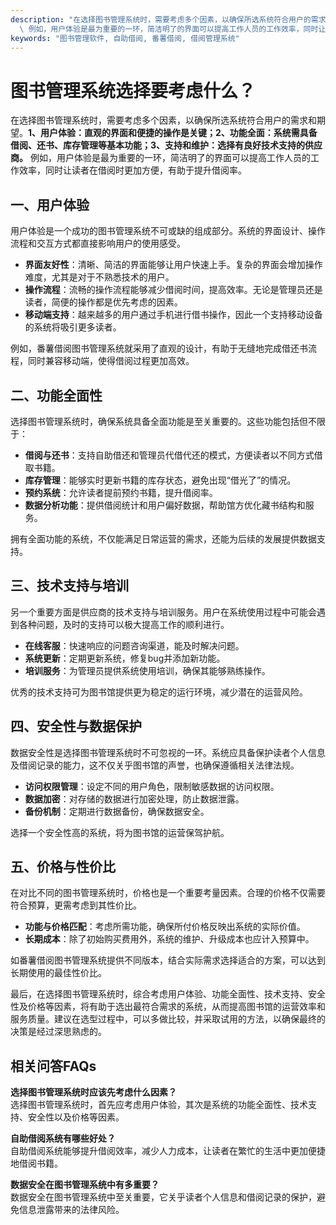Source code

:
 ```yaml
---
description: "在选择图书管理系统时，需要考虑多个因素，以确保所选系统符合用户的需求和期望。**1、用户体验：直观的界面和便捷的操作是关键；2、功能全面：系统需具备借阅、还书、库存管理等基本功能；3、支持和维护：选择有良好技术支持的供应商。**\
  \ 例如，用户体验是最为重要的一环，简洁明了的界面可以提高工作人员的工作效率，同时让读者在借阅时更加方便，有助于提升借阅率。"
keywords: "图书管理软件, 自助借阅, 番薯借阅, 借阅管理系统"
---
```

# 图书管理系统选择要考虑什么？

在选择图书管理系统时，需要考虑多个因素，以确保所选系统符合用户的需求和期望。**1、用户体验：直观的界面和便捷的操作是关键；2、功能全面：系统需具备借阅、还书、库存管理等基本功能；3、支持和维护：选择有良好技术支持的供应商。** 例如，用户体验是最为重要的一环，简洁明了的界面可以提高工作人员的工作效率，同时让读者在借阅时更加方便，有助于提升借阅率。

## **一、用户体验**

用户体验是一个成功的图书管理系统不可或缺的组成部分。系统的界面设计、操作流程和交互方式都直接影响用户的使用感受。

- **界面友好性**：清晰、简洁的界面能够让用户快速上手。复杂的界面会增加操作难度，尤其是对于不熟悉技术的用户。
- **操作流程**：流畅的操作流程能够减少借阅时间，提高效率。无论是管理员还是读者，简便的操作都是优先考虑的因素。
- **移动端支持**：越来越多的用户通过手机进行借书操作，因此一个支持移动设备的系统将吸引更多读者。

例如，番薯借阅图书管理系统就采用了直观的设计，有助于无缝地完成借还书流程，同时兼容移动端，使得借阅过程更加高效。

## **二、功能全面性**

选择图书管理系统时，确保系统具备全面功能是至关重要的。这些功能包括但不限于：

- **借阅与还书**：支持自助借还和管理员代借代还的模式，方便读者以不同方式借取书籍。
- **库存管理**：能够实时更新书籍的库存状态，避免出现“借光了”的情况。
- **预约系统**：允许读者提前预约书籍，提升借阅率。
- **数据分析功能**：提供借阅统计和用户偏好数据，帮助馆方优化藏书结构和服务。

拥有全面功能的系统，不仅能满足日常运营的需求，还能为后续的发展提供数据支持。

## **三、技术支持与培训**

另一个重要方面是供应商的技术支持与培训服务。用户在系统使用过程中可能会遇到各种问题，及时的支持可以极大提高工作的顺利进行。

- **在线客服**：快速响应的问题咨询渠道，能及时解决问题。
- **系统更新**：定期更新系统，修复bug并添加新功能。
- **培训服务**：为管理员提供系统使用培训，确保其能够熟练操作。

优秀的技术支持可为图书馆提供更为稳定的运行环境，减少潜在的运营风险。

## **四、安全性与数据保护**

数据安全性是选择图书管理系统时不可忽视的一环。系统应具备保护读者个人信息及借阅记录的能力，这不仅关乎图书馆的声誉，也确保遵循相关法律法规。

- **访问权限管理**：设定不同的用户角色，限制敏感数据的访问权限。
- **数据加密**：对存储的数据进行加密处理，防止数据泄露。
- **备份机制**：定期进行数据备份，确保数据安全。

选择一个安全性高的系统，将为图书馆的运营保驾护航。

## **五、价格与性价比**

在对比不同的图书管理系统时，价格也是一个重要考量因素。合理的价格不仅需要符合预算，更需考虑到其性价比。

- **功能与价格匹配**：考虑所需功能，确保所付价格反映出系统的实际价值。
- **长期成本**：除了初始购买费用外，系统的维护、升级成本也应计入预算中。

如番薯借阅图书管理系统提供不同版本，结合实际需求选择适合的方案，可以达到长期使用的最佳性价比。

最后，在选择图书管理系统时，综合考虑用户体验、功能全面性、技术支持、安全性及价格等因素，将有助于选出最符合需求的系统，从而提高图书馆的运营效率和服务质量。建议在选型过程中，可以多做比较，并采取试用的方法，以确保最终的决策是经过深思熟虑的。

## 相关问答FAQs

**选择图书管理系统时应该先考虑什么因素？**  
选择图书管理系统时，首先应考虑用户体验，其次是系统的功能全面性、技术支持、安全性以及价格等因素。

**自助借阅系统有哪些好处？**  
自助借阅系统能够提升借阅效率，减少人力成本，让读者在繁忙的生活中更加便捷地借阅书籍。

**数据安全在图书管理系统中有多重要？**  
数据安全在图书管理系统中至关重要，它关乎读者个人信息和借阅记录的保护，避免信息泄露带来的法律风险。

-------

Looking at the records above, how many lines contain "简洁明了的界面可以提高工作人员的工作效率"? Only the number is needed.

2